Sinclair Island

Geography
- Location: Antarctica
- Coordinates: 64°55′S 63°53′W﻿ / ﻿64.917°S 63.883°W
- Archipelago: Wauwermans Islands, Wilhelm Archipelago

Administration
- Administered under the Antarctic Treaty System

Demographics
- Population: Uninhabited

= Sinclair Island (Antarctica) =

Island in the Wilhelm Archipelago, Antarctica

Sinclair Island (also known as Chaucer Island in UK usage) is a small island over 1 nmi long in the Wauwermans Islands group of the Wilhelm Archipelago, off the west coast of the Antarctic Peninsula. It lies about 1.5 nmi northeast of Reeve Island.

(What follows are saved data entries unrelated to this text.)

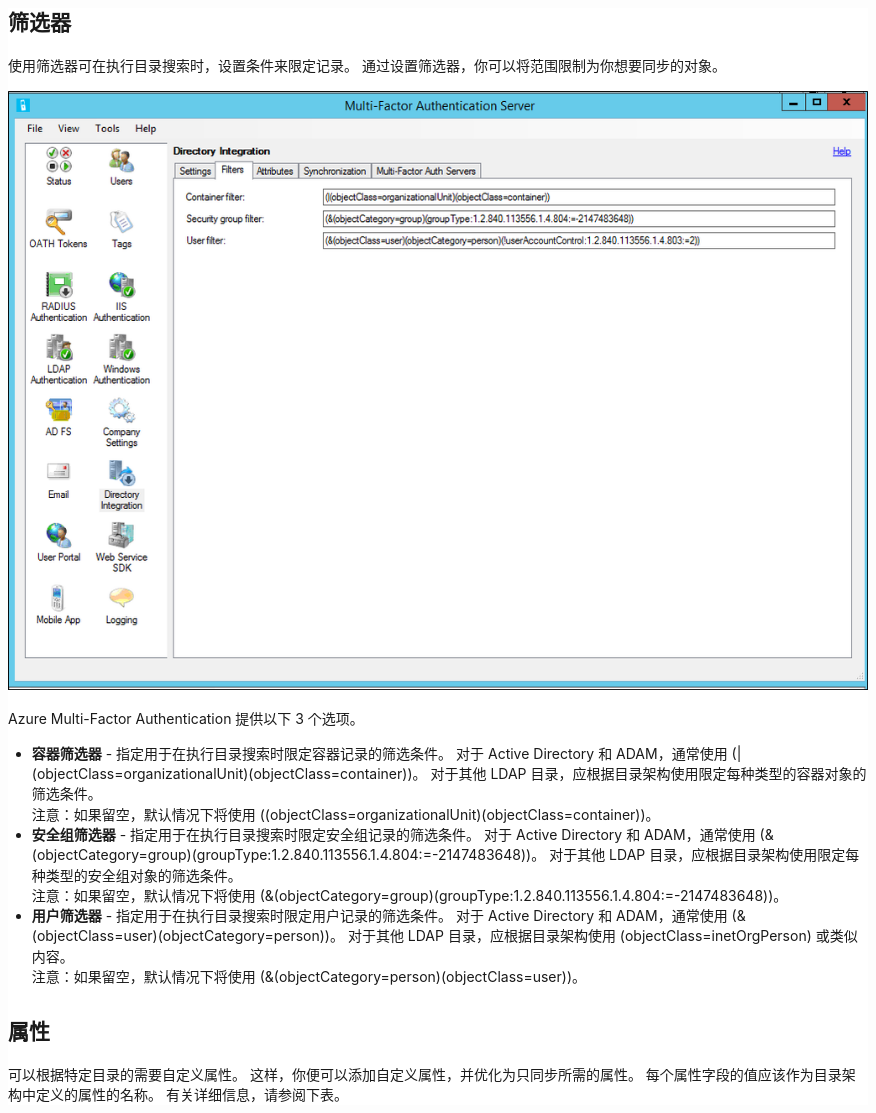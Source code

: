 ## <a name="filters"></a>筛选器
使用筛选器可在执行目录搜索时，设置条件来限定记录。  通过设置筛选器，你可以将范围限制为你想要同步的对象。  

![筛选器](./media/multi-factor-authentication-get-started-server-dirint/dirint2.png)

Azure Multi-Factor Authentication 提供以下 3 个选项。

* **容器筛选器** - 指定用于在执行目录搜索时限定容器记录的筛选条件。  对于 Active Directory 和 ADAM，通常使用 (|(objectClass=organizationalUnit)(objectClass=container))。  对于其他 LDAP 目录，应根据目录架构使用限定每种类型的容器对象的筛选条件。  <br>注意：如果留空，默认情况下将使用 ((objectClass=organizationalUnit)(objectClass=container))。
* **安全组筛选器** - 指定用于在执行目录搜索时限定安全组记录的筛选条件。  对于 Active Directory 和 ADAM，通常使用 (&(objectCategory=group)(groupType:1.2.840.113556.1.4.804:=-2147483648))。  对于其他 LDAP 目录，应根据目录架构使用限定每种类型的安全组对象的筛选条件。  <br>注意：如果留空，默认情况下将使用 (&(objectCategory=group)(groupType:1.2.840.113556.1.4.804:=-2147483648))。
* **用户筛选器** - 指定用于在执行目录搜索时限定用户记录的筛选条件。  对于 Active Directory 和 ADAM，通常使用 (&(objectClass=user)(objectCategory=person))。  对于其他 LDAP 目录，应根据目录架构使用 (objectClass=inetOrgPerson) 或类似内容。 <br>注意：如果留空，默认情况下将使用 (&(objectCategory=person)(objectClass=user))。

## <a name="attributes"></a>属性
可以根据特定目录的需要自定义属性。  这样，你便可以添加自定义属性，并优化为只同步所需的属性。  每个属性字段的值应该作为目录架构中定义的属性的名称。  有关详细信息，请参阅下表。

The island, one of the Wauwermans Islands in the Bismarck Strait, was roughly charted by Argentine hydrographic work around the early 1950s and initially labelled Isla Alberto on national charts. It was later renamed Isla Sinclair by Argentine authorities in honour of naval officer Enrique Sinclair (Henry Sinclair, 1805–1904), a New York–born seaman who served for many years in the Argentine Navy. In 1956 the Argentine Geographic Coordinating Committee approved the toponym "Sinclair", while in 1959 the United Kingdom Antarctic Place-Names Committee recommended the English name Chaucer Island in recognition of the poet Geoffrey Chaucer, following the convention of using names from The Canterbury Tales for features in the area.

The island is uninhabited and, like all land areas south of 60°S, falls within the region to which the Antarctic Treaty System applies.